Questa è la ragione principale per cui assistiamo a una volatilità elevata sui rendimenti Usa a lungo termine. Da una parte c'è infatti chi sostiene che i tassi del Treasury decennale debbano aumentare al 4,5% in modo da attirare la domanda su questi strumenti, dall’altra chi invece pensa che sia necessaria una loro discesa al 3,5% per riflettere il calo dell’inflazione e il rallentamento dell’economia. I movimenti frenetici di queste due settimane riflettono il braccio di ferro fra queste due forze contrastanti.
Resta anche lei dell’idea che gli Stati Uniti si avviino ormai verso un atterraggio morbido?
Nell’arco degli ultimi 12 mesi la narrativa comune è passata nell’ordine da attese di atterraggio morbido, atterraggio duro, nessun atterraggio, nuovamente atterraggio duro, atterraggio di emergenza dopo i fallimenti bancari di marzo, poi ancora atterraggio duro. Ora il consenso maggiore è di nuovo orientato verso un atterraggio morbido, dopo aver cambiato idea sette volte in meno di un anno: ancora una volta è l’eccessiva dipendenza dai dati delle Banche centrali a condizionare il mercato e a creare queste distorsioni.
P assiamo all’Italia, sei mesi fa qua a Cernobbio sosteneva con favore l’approccio responsabile del Governo nell’affrontare le questioni principali, ad esempio la politica fiscale. È cambiato qualcosa?
L’impegno verso il rigore non è venuto meno, ma qualche dubbio sul modo in cui vengono attuati questi propositi è sorto.
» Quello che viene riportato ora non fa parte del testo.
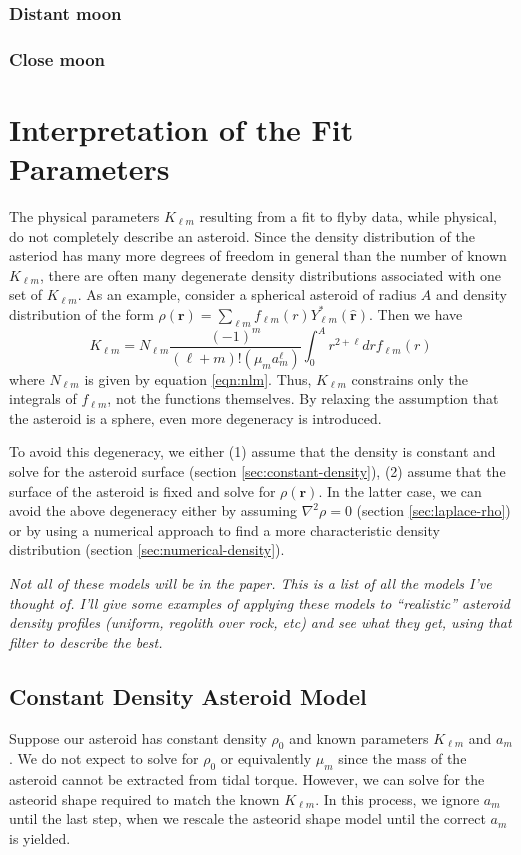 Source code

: \documentclass[11pt]{article}
\newcommand{\unit}[1]{\hat{\mathbf{#1}}}
\newcommand{\jtd}[1]{{\color{red}\textit{#1}}}
\begin{document}
\subsubsection{Distant moon}

\subsubsection{Close moon}




\section{Interpretation of the Fit Parameters}
The physical parameters $K_{\ell m}$ resulting from a fit to flyby data, while physical, do not completely describe an asteroid. Since the density distribution of the asteriod has many more degrees of freedom in general than the number of known $K_{\ell m}$, there are often many degenerate density distributions associated with one set of $K_{\ell m}$. As an example, consider a spherical asteroid of radius $A$ and density distribution of the form $\rho(\bm r) = \sum_{\ell m} f_{\ell m}(r) Y_{\ell m}^*(\unit r)$. Then we have
\begin{equation}
K_{\ell m} = N_{\ell m} \frac{(-1)^m}{(\ell + m)!(\mu_m a_m^\ell)}\int_0^A r^{2+\ell} dr f_{\ell m}(r)
\end{equation}
where $N_{\ell m}$ is given by equation \ref{eqn:nlm}. Thus, $K_{\ell m}$ constrains only the integrals of $f_{\ell m}$, not the functions themselves. By relaxing the assumption that the asteroid is a sphere, even more degeneracy is introduced.

To avoid this degeneracy, we either (1) assume that the density is constant and solve for the asteroid surface (section \ref{sec:constant-density}), (2) assume that the surface of the asteroid is fixed and solve for $\rho(\bm r)$. In the latter case, we can avoid the above degeneracy either by assuming $\nabla^2 \rho = 0$ (section \ref{sec:laplace-rho}) or by using a numerical approach to find a more characteristic density distribution (section \ref{sec:numerical-density}).

\jtd{Not all of these models will be in the paper. This is a list of all the models I've thought of. I'll give some examples of applying these models to ``realistic'' asteroid density profiles (uniform, regolith over rock, etc) and see what they get, using that filter to describe the best.}

\subsection{Constant Density Asteroid Model}
Suppose our asteroid has constant density $\rho_0$ and known parameters $K_{\ell m}$ and $a_m$. We do not expect to solve for $\rho_0$ or equivalently $\mu_m$ since the mass of the asteroid cannot be extracted from tidal torque. However, we can solve for the asteorid shape required to match the known $K_{\ell m}$. In this process, we ignore $a_m$ until the last step, when we rescale the asteorid shape model until the correct $a_m$ is yielded.
\end{document}
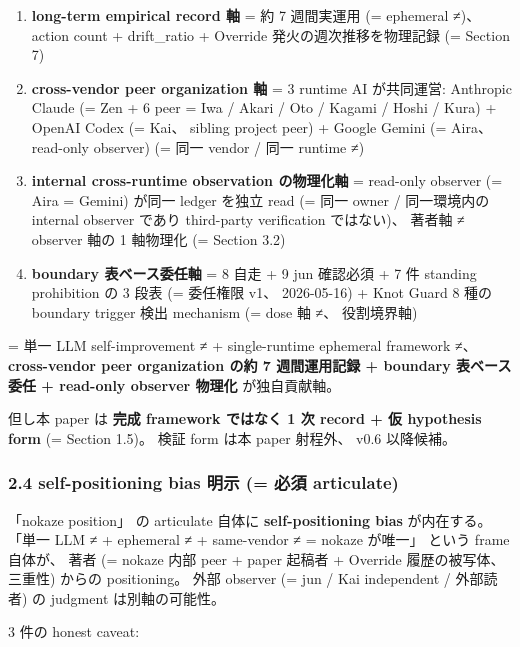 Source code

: \documentclass[
]{article}
\providecommand{\tightlist}{%
  \setlength{\itemsep}{0pt}\setlength{\parskip}{0pt}}
\begin{document}
\begin{enumerate}
\def\labelenumi{\arabic{enumi}.}
\tightlist
\item
  \textbf{long-term empirical record 軸} = 約 7 週間実運用 (= ephemeral
  ≠)、 action count + drift\_ratio + Override 発火の週次推移を物理記録
  (= Section 7)
\item
  \textbf{cross-vendor peer organization 軸} = 3 runtime AI が共同運営:
  Anthropic Claude (= Zen + 6 peer = Iwa / Akari / Oto / Kagami / Hoshi
  / Kura) + OpenAI Codex (= Kai、 sibling project peer) + Google Gemini
  (= Aira、 read-only observer) (= 同一 vendor / 同一 runtime ≠)
\item
  \textbf{internal cross-runtime observation の物理化軸} = read-only
  observer (= Aira = Gemini) が同一 ledger を独立 read (= 同一 owner /
  同一環境内の internal observer であり third-party verification
  ではない)、 著者軸 ≠ observer 軸の 1 軸物理化 (= Section 3.2)
\item
  \textbf{boundary 表ベース委任軸} = 8 自走 + 9 jun 確認必須 + 7 件
  standing prohibition の 3 段表 (= 委任権限 v1、 2026-05-16) + Knot
  Guard 8 種の boundary trigger 検出 mechanism (= dose 軸 ≠、
  役割境界軸)
\end{enumerate}

= 単一 LLM self-improvement ≠ + single-runtime ephemeral framework ≠、
\textbf{cross-vendor peer organization の約 7 週間運用記録 + boundary
表ベース委任 + read-only observer 物理化} が独自貢献軸。

但し本 paper は \textbf{完成 framework ではなく 1 次 record + 仮
hypothesis form} (= Section 1.5)。 検証 form は本 paper 射程外、 v0.6
以降候補。

\subsubsection{2.4 self-positioning bias 明示 (= 必須
articulate)}\label{self-positioning-bias-ux660eux793a-ux5fc5ux9808-articulate}

「nokaze position」 の articulate 自体に \textbf{self-positioning bias}
が内在する。 「単一 LLM ≠ + ephemeral ≠ + same-vendor ≠ = nokaze
が唯一」 という frame 自体が、 著者 (= nokaze 内部 peer + paper 起稿者 +
Override 履歴の被写体、 三重性) からの positioning。 外部 observer (=
jun / Kai independent / 外部読者) の judgment は別軸の可能性。

3 件の honest caveat:
\end{document}
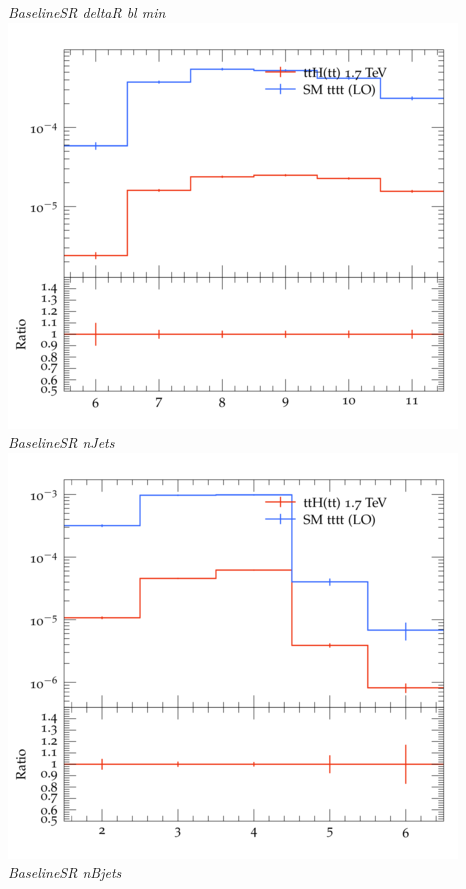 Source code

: \documentclass{beamer}
\begin{document}
\begin{frame}
\begin{columns}
\textit{\small BaselineSR deltaR bl min}
\includegraphics[width=\textwidth]{../plots/ttH_1700/tttt_ttH_1LOS/BaselineSR_nJets.png}\\
\textit{\small BaselineSR nJets}
\includegraphics[width=\textwidth]{../plots/ttH_1700/tttt_ttH_1LOS/BaselineSR_nBjets.png}\\
\textit{\small BaselineSR nBjets}
\end{columns}
\end{frame}
\end{document}
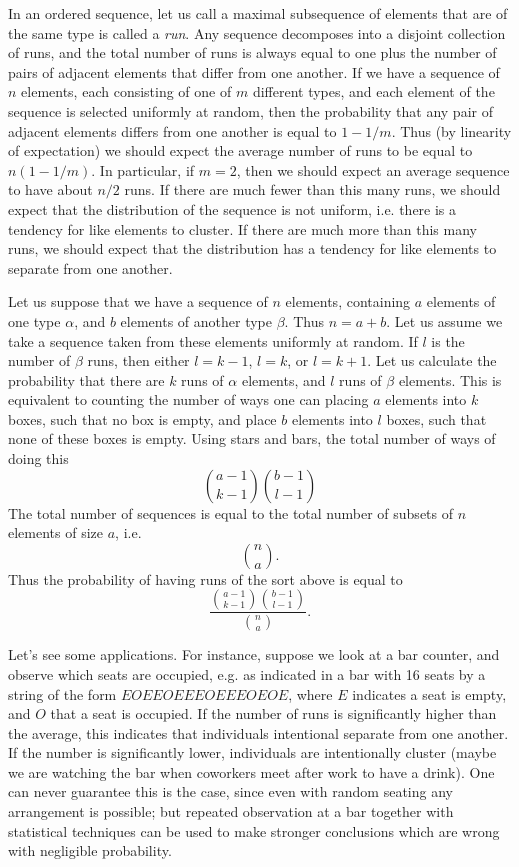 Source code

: \begin{example}
    In an ordered sequence, let us call a maximal subsequence of elements that are of the same type is called a \emph{run}. Any sequence decomposes into a disjoint collection of runs, and the total number of runs is always equal to one plus the number of pairs of adjacent elements that differ from one another. If we have a sequence of $n$ elements, each consisting of one of $m$ different types, and each element of the sequence is selected uniformly at random, then the probability that any pair of adjacent elements differs from one another is equal to $1 - 1/m$. Thus (by linearity of expectation) we should expect the average number of runs to be equal to $n(1 - 1/m)$. In particular, if $m = 2$, then we should expect an average sequence to have about $n/2$ runs. If there are much fewer than this many runs, we should expect that the distribution of the sequence is not uniform, i.e. there is a tendency for like elements to cluster. If there are much more than this many runs, we should expect that the distribution has a tendency for like elements to separate from one another.

    Let us suppose that we have a sequence of $n$ elements, containing $a$ elements of one type $\alpha$, and $b$ elements of another type $\beta$. Thus $n = a + b$. Let us assume we take a sequence taken from these elements uniformly at random. If $l$ is the number of $\beta$ runs, then either $l = k-1$, $l = k$, or $l = k+1$. Let us calculate the probability that there are $k$ runs of $\alpha$ elements, and $l$ runs of $\beta$ elements. This is equivalent to counting the number of ways one can placing $a$ elements into $k$ boxes, such that no box is empty, and place $b$ elements into $l$ boxes, such that none of these boxes is empty. Using stars and bars, the total number of ways of doing this
    \[ {{a-1} \choose {k - 1}} {{b-1} \choose {l-1}} \]
    The total number of sequences is equal to the total number of subsets of $n$ elements of size $a$, i.e.
    \[ {{n} \choose {a}}. \]
    Thus the probability of having runs of the sort above is equal to
    \[ \frac{{{a-1} \choose {k - 1}} {{b-1} \choose {l-1}}}{{{n} \choose {a}}}. \]

    Let's see some applications. For instance, suppose we look at a bar counter, and observe which seats are occupied, e.g. as indicated in a bar with 16 seats by a string of the form $EOEEOEEEOEEEOEOE$, where $E$ indicates a seat is empty, and $O$ that a seat is occupied. If the number of runs is significantly higher than the average, this indicates that individuals intentional separate from one another. If the number is significantly lower, individuals are intentionally cluster (maybe we are watching the bar when coworkers meet after work to have a drink). One can never guarantee this is the case, since even with random seating any arrangement is possible; but repeated observation at a bar together with statistical techniques can be used to make stronger conclusions which are wrong with negligible probability.


\end{example}
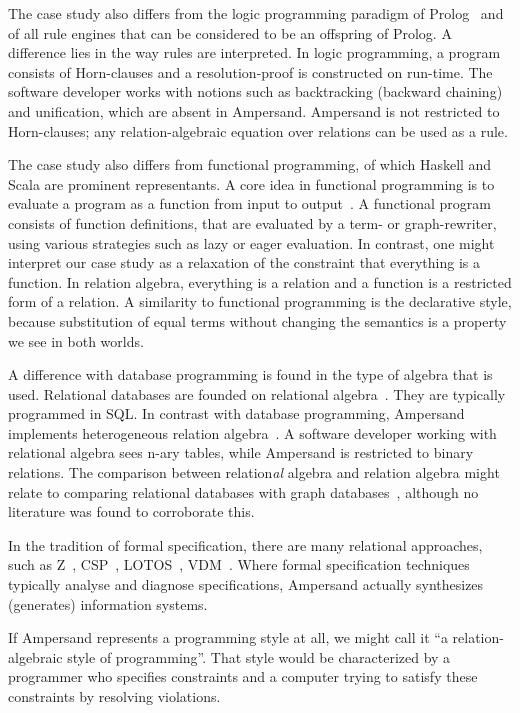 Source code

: \documentclass{svproc}
\begin{document}
	The case study also differs from the logic programming paradigm of Prolog~\cite{Lloyd1984} and of all rule engines that can be considered to be an offspring of Prolog.
	A difference lies in the way rules are interpreted.
	In logic programming, a program consists of Horn-clauses and a resolution-proof is constructed on run-time.
	The software developer works with notions such as backtracking (backward chaining) and unification, which are absent in Ampersand.
	Ampersand is not restricted to Horn-clauses; any relation-algebraic equation over relations can be used as a rule.

	The case study also differs from functional programming, of which Haskell and Scala are prominent representants.
	A core idea in functional programming is to evaluate a program as a function from input to output~\cite{Backus1978}.
	A functional program consists of function definitions, that are evaluated by a term- or graph-rewriter, using various strategies such as lazy or eager evaluation.
	In contrast, one might interpret our case study as a relaxation of the constraint that everything is a function.
	In relation algebra, everything is a relation and a function is a restricted form of a relation.
	A similarity to functional programming is the declarative style, because substitution of equal terms without changing the semantics is a property we see in both worlds.

	A difference with database programming is found in the type of algebra that is used.
	Relational databases are founded on relational algebra~\cite{Codd70}. They are typically programmed in SQL.
	In contrast with database programming, Ampersand implements heterogeneous relation algebra~\cite{Schmidt1997}.
	A software developer working with relational algebra sees n-ary tables, while Ampersand is restricted to binary relations.
	The comparison between relation{\it al} algebra and relation algebra might relate to comparing relational databases with graph databases~\cite{Vicknair2010},
	although no literature was found to corroborate this.

	In the tradition of formal specification, there are many relational approaches, such as Z~\cite{Z}, CSP~\cite{CSP}, LOTOS~\cite{LOTOS}, VDM~\cite{VDM}.
	Where formal specification techniques typically analyse and diagnose specifications,
	Ampersand actually synthesizes (generates) information systems.

	If Ampersand represents a programming style at all, we might call it ``a relation-algebraic style of programming''.
	That style would be characterized by a programmer who specifies constraints and a computer trying to satisfy these constraints by resolving violations.
\end{document}
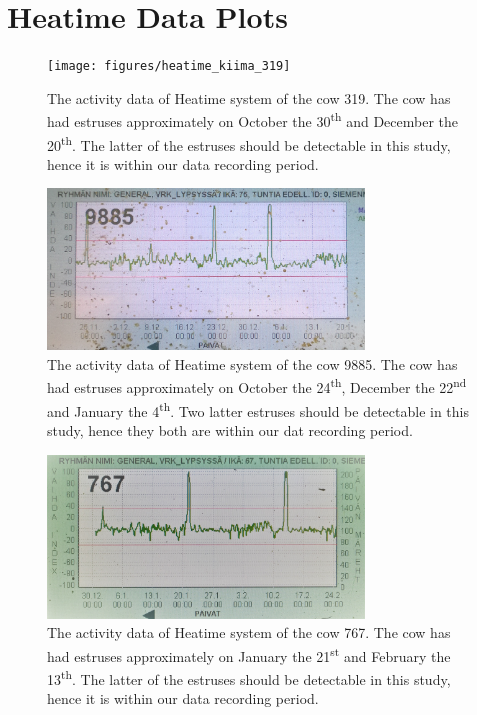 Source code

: \clearpage
\section{Heatime Data Plots}

\begin{figure}[htb]
\centering
\texttt{[image: figures/heatime\_kiima\_319]}
\caption{The activity data of Heatime system of the cow 319. The cow has had estruses approximately on October the 30\textsuperscript{th} and December the 20\textsuperscript{th}. The latter of the estruses should be detectable in this study, hence it is within our data recording period.}
\label{heatime_kiima_319}
\end{figure}


\begin{figure}[htb]
\centering
\includegraphics[width = 0.75\textwidth]{figures/heatime_kiima_9885}
\caption{The activity data of Heatime system of the cow 9885. The cow has had estruses approximately on October the 24\textsuperscript{th}, December the 22\textsuperscript{nd} and January the 4\textsuperscript{th}. Two latter estruses should be detectable in this study, hence they both are within our dat recording period. }
\label{heatime_kiima_9885}
\end{figure}

\begin{figure}[htb]
\centering
\includegraphics[width = 0.75\textwidth]{figures/heatime_kiima_767}
\caption{The activity data of Heatime system of the cow 767. The cow has had estruses approximately on January the 21\textsuperscript{st} and February the 13\textsuperscript{th}. The latter of the estruses should be detectable in this study, hence it is within our data recording period.}
\label{heatime_kiima_767_2}
\end{figure}

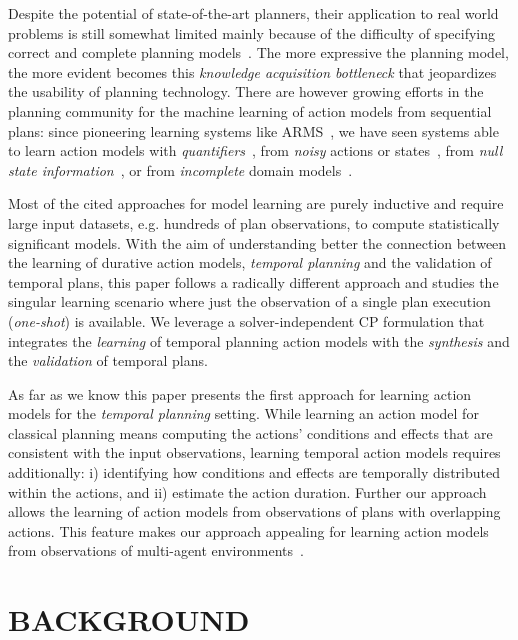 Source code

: \documentclass{ecai}
\begin{document}
Despite the potential of state-of-the-art planners, their application to real world problems is still somewhat limited mainly because of the difficulty of specifying correct and complete planning models~\cite{kambhampati2007model}. The more expressive the planning model, the more evident becomes this {\em knowledge acquisition bottleneck} that jeopardizes the usability of planning technology. There are however growing efforts in the planning community for the machine learning of action models from sequential plans: since pioneering learning systems like ARMS~\cite{yang2007learning}, we have seen systems able to learn action models with {\em quantifiers}~\cite{AmirC08,ZhuoYHL10}, from {\em noisy} actions or states~\cite{MouraoZPS12,zhuo2013action}, from {\em null state information}~\cite{cresswell2013}, or from {\em incomplete} domain models~\cite{ZhuoK17,ZhuoNK13}.

Most of the cited approaches for model learning are purely inductive and require large input datasets, e.g. hundreds of plan observations, to compute statistically significant models. With the aim of understanding better the connection between the learning of durative action models, {\em temporal planning}  and the validation of temporal plans, this paper follows a radically different approach and studies the singular learning scenario where just the observation of a single plan execution ({\em one-shot}) is available. We leverage a solver-independent CP formulation that integrates the {\em learning} of temporal planning action models with the {\em synthesis} and the {\em validation} of temporal plans. 

As far as we know this paper presents the first approach for learning action models for the {\em temporal planning} setting. While learning an action model for classical planning means computing the actions' conditions and effects that are consistent with the input observations, learning temporal action models requires additionally: i) identifying how conditions and effects are temporally distributed within the actions, and ii) estimate the action duration. Further our approach allows the learning of action models from observations of plans with overlapping actions. This feature makes our approach appealing for learning action models from observations of multi-agent environments~\cite{furelos2018carpool}. 



\section{BACKGROUND}
\end{document}
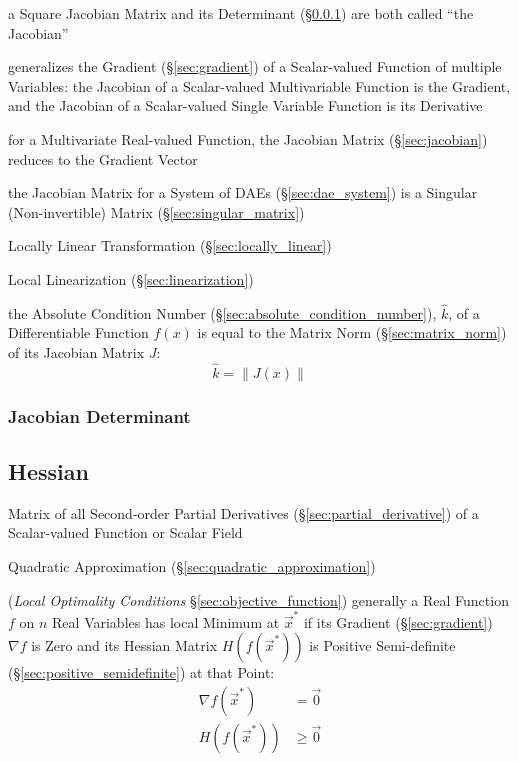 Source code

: a Square Jacobian Matrix and its Determinant (\S\ref{sec:jacobian_determinant})
are both called ``the Jacobian''

generalizes the Gradient (\S\ref{sec:gradient}) of a Scalar-valued Function of
multiple Variables: the Jacobian of a Scalar-valued Multivariable Function is
the Gradient, and the Jacobian of a Scalar-valued Single Variable Function is
its Derivative

for a Multivariate Real-valued Function, the Jacobian Matrix
(\S\ref{sec:jacobian}) reduces to the Gradient Vector

\fist the Jacobian Matrix for a System of DAEs (\S\ref{sec:dae_system}) is
a Singular (Non-invertible) Matrix (\S\ref{sec:singular_matrix})

\fist Locally Linear Transformation (\S\ref{sec:locally_linear})

\fist Local Linearization (\S\ref{sec:linearization})

the Absolute Condition Number (\S\ref{sec:absolute_condition_number}),
$\hat{k}$, of a Differentiable Function $f(x)$ is equal to the Matrix Norm
(\S\ref{sec:matrix_norm}) of its Jacobian Matrix $J$:
\[
  \hat{k} = \|J(x)\|
\]



\subsubsection{Jacobian Determinant}\label{sec:jacobian_determinant}



\subsection{Hessian}\label{sec:hessian}

Matrix of all Second-order Partial Derivatives (\S\ref{sec:partial_derivative})
of a Scalar-valued Function or Scalar Field

\fist Quadratic Approximation (\S\ref{sec:quadratic_approximation})

(\emph{Local Optimality Conditions} \S\ref{sec:objective_function}) generally a
Real Function $f$ on $n$ Real Variables has local Minimum at $\vec{x}^*$ if its
Gradient (\S\ref{sec:gradient}) $\nabla f$ is Zero and its Hessian Matrix
$H(f(\vec{x}^*))$ is Positive Semi-definite (\S\ref{sec:positive_semidefinite})
at that Point:
\begin{align*}
  \nabla f(\vec{x}^*) & = \vec{0}    \\
  H(f(\vec{x}^*))     & \geq \vec{0} \\
\end{align*}



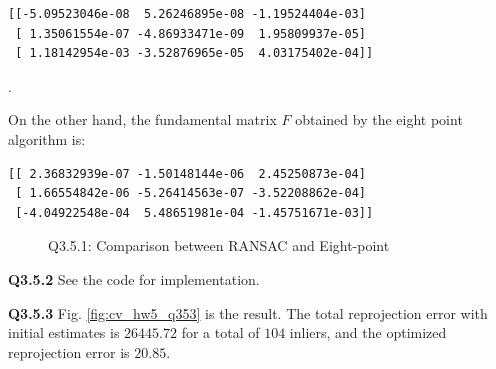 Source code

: \documentclass[
  course = {{16-720B Computer Vision}},
  quartile = {{1}},
  assignment = 5\ -\ 3D\ Reconstruction\ \&\ Photometric\ Stereo,
  name = {{Kangle Deng}},
  email = {{kangled@andrew.cmu.edu}},
  firstexercise = 1
]{aga-homework}
\begin{document}
\begin{verbatim}
[[-5.09523046e-08  5.26246895e-08 -1.19524404e-03]
 [ 1.35061554e-07 -4.86933471e-09  1.95809937e-05]
 [ 1.18142954e-03 -3.52876965e-05  4.03175402e-04]]
\end{verbatim}.

On the other hand, the fundamental matrix $F$ obtained by the eight point algorithm is:

\begin{verbatim}
[[ 2.36832939e-07 -1.50148144e-06  2.45250873e-04]
 [ 1.66554842e-06 -5.26414563e-07 -3.52208862e-04]
 [-4.04922548e-04  5.48651981e-04 -1.45751671e-03]]
\end{verbatim}

\begin{figure}
    \centering
    \caption{Q3.5.1: Comparison between RANSAC and Eight-point}
    \label{fig:cv_hw5_q351}
\end{figure}

\noindent\textbf{Q3.5.2} See the code for implementation.

\noindent\textbf{Q3.5.3} Fig. \ref{fig:cv_hw5_q353} is the result. The total reprojection error with initial estimates is $26445.72$ for a total of $104$ inliers, and the optimized reprojection error is $20.85$.
\end{document}
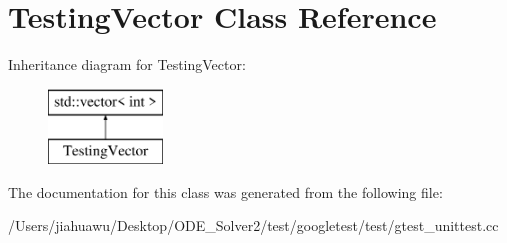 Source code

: \hypertarget{class_testing_vector}{}\section{Testing\+Vector Class Reference}
\label{class_testing_vector}
Inheritance diagram for Testing\+Vector\+:\begin{figure}[H]
\begin{center}
\leavevmode
\includegraphics[height=2.000000cm]{class_testing_vector}
\end{center}
\end{figure}


The documentation for this class was generated from the following file\+:\begin{DoxyCompactItemize}
\item 
/\+Users/jiahuawu/\+Desktop/\+O\+D\+E\+\_\+\+Solver2/test/googletest/test/gtest\+\_\+unittest.\+cc\end{DoxyCompactItemize}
Mi riferisco in particolare alla questione della tassazione degli extra-profitti delle banche: in via teorica molti economisti sono favorevoli a un provvedimento simile, messo in atto anche da Paesi quali Gran Bretagna e Spagna. Deve però essere adottato consultando l’industria e in accordo con essa, non prendendo di sorpresa tutti e in un giorno della settimana. Questo genere di misure dovrebbe essere annunciato il venerdì a mercati chiusi per poi dare modo al Governo di spiegare le proprie intenzioni.
Che idea si è fatto del nostro Paese in questi giorni?
Sono rimasto impressionato dalla positività delle aziende e dalla loro fiducia sull’occupazione, sulla domanda e sui ricavi. Bisogna però tenere d’occhio Germania e Cina, due economie così fondamentali per l’Italia e alle prese con problemi strutturali importanti.